Please copy every line with the string "error" from the entries below.

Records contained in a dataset
+ + + + + + +
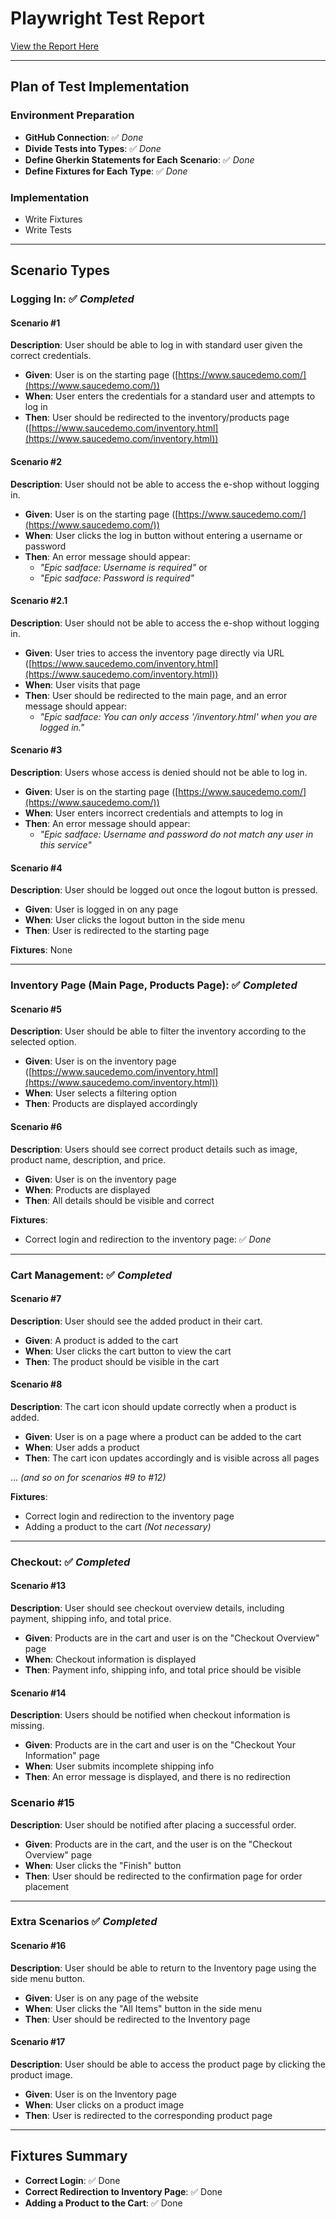 # Playwright Test Report

[View the Report Here](https://lucasa01m.github.io/individual-project/)

---

## Plan of Test Implementation

### **Environment Preparation**
- **GitHub Connection**: ✅ *Done*
- **Divide Tests into Types**: ✅ *Done*
- **Define Gherkin Statements for Each Scenario**: ✅ *Done*
- **Define Fixtures for Each Type**: ✅ *Done*

### **Implementation**
- Write Fixtures
- Write Tests

---

## Scenario Types

### **Logging In**: ✅ *Completed*

#### **Scenario #1**
**Description**: User should be able to log in with standard user given the correct credentials.  
- **Given**: User is on the starting page ([https://www.saucedemo.com/](https://www.saucedemo.com/))  
- **When**: User enters the credentials for a standard user and attempts to log in  
- **Then**: User should be redirected to the inventory/products page ([https://www.saucedemo.com/inventory.html](https://www.saucedemo.com/inventory.html))

#### **Scenario #2**
**Description**: User should not be able to access the e-shop without logging in.  
- **Given**: User is on the starting page ([https://www.saucedemo.com/](https://www.saucedemo.com/))  
- **When**: User clicks the log in button without entering a username or password  
- **Then**: An error message should appear:  
  - *"Epic sadface: Username is required"* or  
  - *"Epic sadface: Password is required"*

#### **Scenario #2.1**
**Description**: User should not be able to access the e-shop without logging in.  
- **Given**: User tries to access the inventory page directly via URL ([https://www.saucedemo.com/inventory.html](https://www.saucedemo.com/inventory.html))  
- **When**: User visits that page  
- **Then**: User should be redirected to the main page, and an error message should appear:  
  - *"Epic sadface: You can only access '/inventory.html' when you are logged in."*

#### **Scenario #3**
**Description**: Users whose access is denied should not be able to log in.  
- **Given**: User is on the starting page ([https://www.saucedemo.com/](https://www.saucedemo.com/))  
- **When**: User enters incorrect credentials and attempts to log in  
- **Then**: An error message should appear:  
  - *"Epic sadface: Username and password do not match any user in this service"*

#### **Scenario #4**
**Description**: User should be logged out once the logout button is pressed.  
- **Given**: User is logged in on any page  
- **When**: User clicks the logout button in the side menu  
- **Then**: User is redirected to the starting page  

**Fixtures**: None  

---

### **Inventory Page (Main Page, Products Page)**: ✅ *Completed*

#### **Scenario #5**
**Description**: User should be able to filter the inventory according to the selected option.  
- **Given**: User is on the inventory page ([https://www.saucedemo.com/inventory.html](https://www.saucedemo.com/inventory.html))  
- **When**: User selects a filtering option  
- **Then**: Products are displayed accordingly  

#### **Scenario #6**
**Description**: Users should see correct product details such as image, product name, description, and price.  
- **Given**: User is on the inventory page  
- **When**: Products are displayed  
- **Then**: All details should be visible and correct  

**Fixtures**:  
- Correct login and redirection to the inventory page: ✅ *Done*  

---

### **Cart Management**: ✅ *Completed*

#### **Scenario #7**
**Description**: User should see the added product in their cart.  
- **Given**: A product is added to the cart  
- **When**: User clicks the cart button to view the cart  
- **Then**: The product should be visible in the cart  

#### **Scenario #8**
**Description**: The cart icon should update correctly when a product is added.  
- **Given**: User is on a page where a product can be added to the cart  
- **When**: User adds a product  
- **Then**: The cart icon updates accordingly and is visible across all pages  

... *(and so on for scenarios #9 to #12)*  

**Fixtures**:  
- Correct login and redirection to the inventory page  
- Adding a product to the cart *(Not necessary)*  

---

### **Checkout**: ✅ *Completed*

#### **Scenario #13**
**Description**: User should see checkout overview details, including payment, shipping info, and total price.  
- **Given**: Products are in the cart and user is on the "Checkout Overview" page  
- **When**: Checkout information is displayed  
- **Then**: Payment info, shipping info, and total price should be visible  

#### **Scenario #14**
**Description**: Users should be notified when checkout information is missing.  
- **Given**: Products are in the cart and user is on the "Checkout Your Information" page  
- **When**: User submits incomplete shipping info  
- **Then**: An error message is displayed, and there is no redirection

### **Scenario #15**

**Description**: User should be notified after placing a successful order.
- **Given**: Products are in the cart, and the user is on the "Checkout Overview" page
- **When**: User clicks the "Finish" button
- **Then**: User should be redirected to the confirmation page for order placement

---

### **Extra Scenarios** ✅ *Completed*

#### **Scenario #16**  
**Description**: User should be able to return to the Inventory page using the side menu button.  
- **Given**: User is on any page of the website  
- **When**: User clicks the "All Items" button in the side menu  
- **Then**: User should be redirected to the Inventory page  

#### **Scenario #17**  
**Description**: User should be able to access the product page by clicking the product image.  
- **Given**: User is on the Inventory page  
- **When**: User clicks on a product image  
- **Then**: User is redirected to the corresponding product page  

---

## Fixtures Summary
- **Correct Login**: ✅ Done  
- **Correct Redirection to Inventory Page**: ✅ Done  
- **Adding a Product to the Cart**: ✅ Done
+ + + + + + +
• _ANSWER SPACE_
- **Then**: An error message should appear:  
- **Then**: User should be redirected to the main page, and an error message should appear:  
- **Then**: An error message should appear:  
- **Then**: An error message is displayed, and there is no redirection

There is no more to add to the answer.